**Task directions**
The task calls for every entry to be printed word for word, without the images.

━━━ Source records ━━━

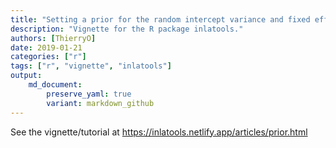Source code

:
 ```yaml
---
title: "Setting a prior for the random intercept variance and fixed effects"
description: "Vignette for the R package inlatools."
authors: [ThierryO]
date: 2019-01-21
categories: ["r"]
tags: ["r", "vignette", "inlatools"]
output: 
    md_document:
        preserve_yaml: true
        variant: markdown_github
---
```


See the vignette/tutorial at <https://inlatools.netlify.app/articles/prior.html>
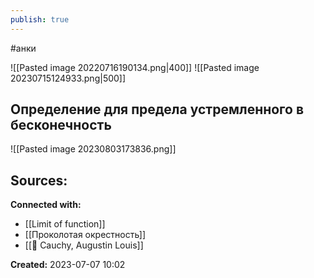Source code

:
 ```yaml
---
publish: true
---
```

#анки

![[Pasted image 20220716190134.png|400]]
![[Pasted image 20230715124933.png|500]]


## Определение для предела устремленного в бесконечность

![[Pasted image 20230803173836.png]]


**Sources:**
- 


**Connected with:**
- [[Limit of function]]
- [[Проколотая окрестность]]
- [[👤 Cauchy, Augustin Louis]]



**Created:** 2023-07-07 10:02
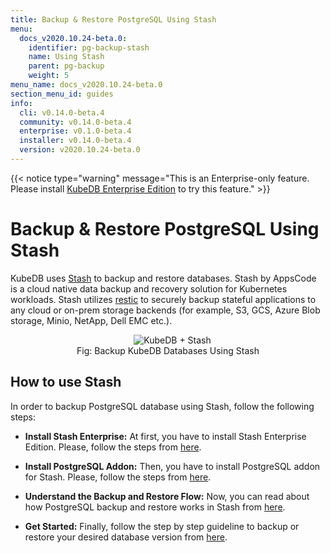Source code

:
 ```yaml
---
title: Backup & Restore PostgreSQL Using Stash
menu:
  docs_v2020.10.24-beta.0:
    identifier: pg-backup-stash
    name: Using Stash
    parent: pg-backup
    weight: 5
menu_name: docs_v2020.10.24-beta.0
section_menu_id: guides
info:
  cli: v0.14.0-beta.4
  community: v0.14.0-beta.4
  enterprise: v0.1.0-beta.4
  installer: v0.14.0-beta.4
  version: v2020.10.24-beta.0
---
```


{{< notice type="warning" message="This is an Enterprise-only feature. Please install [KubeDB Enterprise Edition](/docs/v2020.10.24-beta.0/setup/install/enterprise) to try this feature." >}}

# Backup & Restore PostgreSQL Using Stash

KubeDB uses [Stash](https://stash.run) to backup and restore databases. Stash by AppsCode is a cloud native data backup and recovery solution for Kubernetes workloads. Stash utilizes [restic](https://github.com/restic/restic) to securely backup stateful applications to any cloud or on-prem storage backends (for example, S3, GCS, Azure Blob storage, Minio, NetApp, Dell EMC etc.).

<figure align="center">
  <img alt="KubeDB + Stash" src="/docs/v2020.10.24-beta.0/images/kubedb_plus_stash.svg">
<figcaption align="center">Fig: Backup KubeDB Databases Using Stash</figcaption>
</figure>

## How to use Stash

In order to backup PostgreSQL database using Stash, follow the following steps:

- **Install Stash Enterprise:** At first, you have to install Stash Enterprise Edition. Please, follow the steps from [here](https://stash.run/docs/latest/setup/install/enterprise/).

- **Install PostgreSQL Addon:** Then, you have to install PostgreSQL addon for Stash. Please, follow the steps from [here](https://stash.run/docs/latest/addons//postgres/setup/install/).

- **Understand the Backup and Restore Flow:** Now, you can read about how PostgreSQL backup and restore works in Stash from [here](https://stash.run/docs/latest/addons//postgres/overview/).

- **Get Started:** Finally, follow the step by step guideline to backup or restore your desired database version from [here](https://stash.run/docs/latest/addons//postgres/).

━━━

**Answer to the exercise**
Source code

:
 ```yaml
---
title: "Setting a prior for the random intercept variance and fixed effects"
description: "Vignette for the R package inlatools."
authors: [ThierryO]
date: 2019-01-21
categories: ["r"]
tags: ["r", "vignette", "inlatools"]
output: 
    md_document:
        preserve_yaml: true
        variant: markdown_github
---
```


See the vignette/tutorial at <https://inlatools.netlify.app/articles/prior.html>
Source code

:
 ```yaml
---
publish: true
---
```

#анки

![[Pasted image 20220716190134.png|400]]
![[Pasted image 20230715124933.png|500]]


## Определение для предела устремленного в бесконечность

![[Pasted image 20230803173836.png]]


**Sources:**
- 


**Connected with:**
- [[Limit of function]]
- [[Проколотая окрестность]]
- [[👤 Cauchy, Augustin Louis]]



**Created:** 2023-07-07 10:02
Source code

:
 ```yaml
---
title: Backup & Restore PostgreSQL Using Stash
menu:
  docs_v2020.10.24-beta.0:
    identifier: pg-backup-stash
    name: Using Stash
    parent: pg-backup
    weight: 5
menu_name: docs_v2020.10.24-beta.0
section_menu_id: guides
info:
  cli: v0.14.0-beta.4
  community: v0.14.0-beta.4
  enterprise: v0.1.0-beta.4
  installer: v0.14.0-beta.4
  version: v2020.10.24-beta.0
---
```


{{< notice type="warning" message="This is an Enterprise-only feature. Please install [KubeDB Enterprise Edition](/docs/v2020.10.24-beta.0/setup/install/enterprise) to try this feature." >}}

# Backup & Restore PostgreSQL Using Stash

KubeDB uses [Stash](https://stash.run) to backup and restore databases. Stash by AppsCode is a cloud native data backup and recovery solution for Kubernetes workloads. Stash utilizes [restic](https://github.com/restic/restic) to securely backup stateful applications to any cloud or on-prem storage backends (for example, S3, GCS, Azure Blob storage, Minio, NetApp, Dell EMC etc.).

<figure align="center">
  <img alt="KubeDB + Stash" src="/docs/v2020.10.24-beta.0/images/kubedb_plus_stash.svg">
<figcaption align="center">Fig: Backup KubeDB Databases Using Stash</figcaption>
</figure>

## How to use Stash

In order to backup PostgreSQL database using Stash, follow the following steps:

- **Install Stash Enterprise:** At first, you have to install Stash Enterprise Edition. Please, follow the steps from [here](https://stash.run/docs/latest/setup/install/enterprise/).

- **Install PostgreSQL Addon:** Then, you have to install PostgreSQL addon for Stash. Please, follow the steps from [here](https://stash.run/docs/latest/addons//postgres/setup/install/).

- **Understand the Backup and Restore Flow:** Now, you can read about how PostgreSQL backup and restore works in Stash from [here](https://stash.run/docs/latest/addons//postgres/overview/).

- **Get Started:** Finally, follow the step by step guideline to backup or restore your desired database version from [here](https://stash.run/docs/latest/addons//postgres/).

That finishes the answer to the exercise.